Print every entry word for word, but omit the pictures.

[Rendered images with source text]
____________________

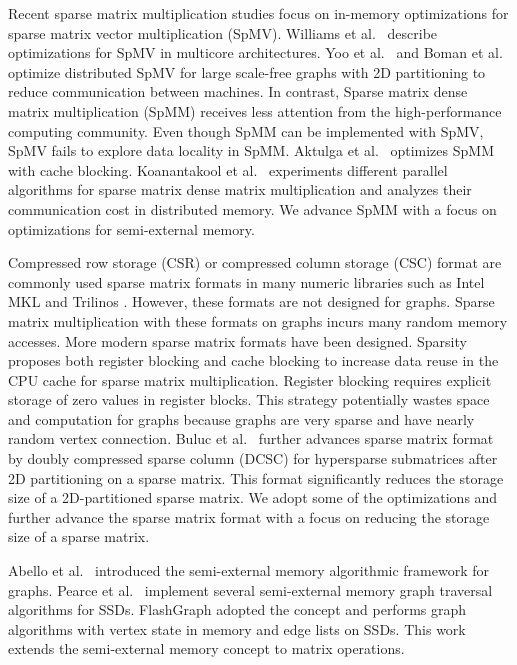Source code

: Recent sparse matrix multiplication studies focus on in-memory optimizations
for sparse matrix vector multiplication (SpMV). Williams et al.~\cite{Williams07}
describe optimizations for SpMV in multicore architectures. Yoo et al.~\cite{Yoo11}
and Boman et al.~\cite{Boman2013} optimize distributed SpMV for large
scale-free graphs with 2D partitioning to reduce communication between
machines. In contrast, Sparse matrix dense matrix multiplication (SpMM) receives
less attention from the high-performance computing community. Even though
SpMM can be implemented with SpMV, SpMV fails to explore data locality in
SpMM. Aktulga et al.~\cite{Aktulga14} optimizes SpMM with cache blocking.
Koanantakool et al.~\cite{Koanantakool16} experiments different parallel
algorithms for sparse matrix dense matrix multiplication and analyzes
their communication cost in distributed memory.
We advance SpMM with a focus on optimizations for semi-external memory.

Compressed row storage (CSR) or compressed column storage (CSC) format are commonly
used sparse matrix formats in many numeric libraries such as Intel MKL \cite{mkl}
and Trilinos \cite{trilinos}. However, these formats are not designed for graphs.
Sparse matrix multiplication with these formats on graphs incurs many random memory
accesses. More modern sparse matrix formats have been designed.
Sparsity \cite{Im04} proposes both register blocking and cache blocking to
increase data reuse in the CPU cache for sparse matrix multiplication. Register blocking
requires explicit storage of zero values in register blocks. This strategy
potentially wastes space and computation for graphs because graphs are very
sparse and have nearly random vertex connection. Buluc et al.~\cite{Buluc08}
further advances sparse matrix format
by doubly compressed sparse column (DCSC) for hypersparse submatrices after 2D
partitioning on a sparse matrix. This format significantly reduces the storage
size of a 2D-partitioned sparse matrix. We adopt some of the optimizations
and further advance the sparse matrix
format with a focus on reducing the storage size of a sparse matrix.

Abello et al.~\cite{Abello98} introduced the semi-external memory algorithmic
framework for graphs. Pearce et al.~\cite{Pearce10} implement several 
semi-external memory graph traversal algorithms for SSDs. FlashGraph
\cite{flashgraph} adopted the concept and performs graph algorithms with
vertex state in memory and edge lists on SSDs. This work extends the semi-external
memory concept to matrix operations.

____________________

▶ _YOUR SOLUTION_
Source code

: Recent sparse matrix multiplication studies focus on in-memory optimizations
for sparse matrix vector multiplication (SpMV). Williams et al.~\cite{Williams07}
describe optimizations for SpMV in multicore architectures. Yoo et al.~\cite{Yoo11}
and Boman et al.~\cite{Boman2013} optimize distributed SpMV for large
scale-free graphs with 2D partitioning to reduce communication between
machines. In contrast, Sparse matrix dense matrix multiplication (SpMM) receives
less attention from the high-performance computing community. Even though
SpMM can be implemented with SpMV, SpMV fails to explore data locality in
SpMM. Aktulga et al.~\cite{Aktulga14} optimizes SpMM with cache blocking.
Koanantakool et al.~\cite{Koanantakool16} experiments different parallel
algorithms for sparse matrix dense matrix multiplication and analyzes
their communication cost in distributed memory.
We advance SpMM with a focus on optimizations for semi-external memory.

Compressed row storage (CSR) or compressed column storage (CSC) format are commonly
used sparse matrix formats in many numeric libraries such as Intel MKL \cite{mkl}
and Trilinos \cite{trilinos}. However, these formats are not designed for graphs.
Sparse matrix multiplication with these formats on graphs incurs many random memory
accesses. More modern sparse matrix formats have been designed.
Sparsity \cite{Im04} proposes both register blocking and cache blocking to
increase data reuse in the CPU cache for sparse matrix multiplication. Register blocking
requires explicit storage of zero values in register blocks. This strategy
potentially wastes space and computation for graphs because graphs are very
sparse and have nearly random vertex connection. Buluc et al.~\cite{Buluc08}
further advances sparse matrix format
by doubly compressed sparse column (DCSC) for hypersparse submatrices after 2D
partitioning on a sparse matrix. This format significantly reduces the storage
size of a 2D-partitioned sparse matrix. We adopt some of the optimizations
and further advance the sparse matrix
format with a focus on reducing the storage size of a sparse matrix.

Abello et al.~\cite{Abello98} introduced the semi-external memory algorithmic
framework for graphs. Pearce et al.~\cite{Pearce10} implement several 
semi-external memory graph traversal algorithms for SSDs. FlashGraph
\cite{flashgraph} adopted the concept and performs graph algorithms with
vertex state in memory and edge lists on SSDs. This work extends the semi-external
memory concept to matrix operations.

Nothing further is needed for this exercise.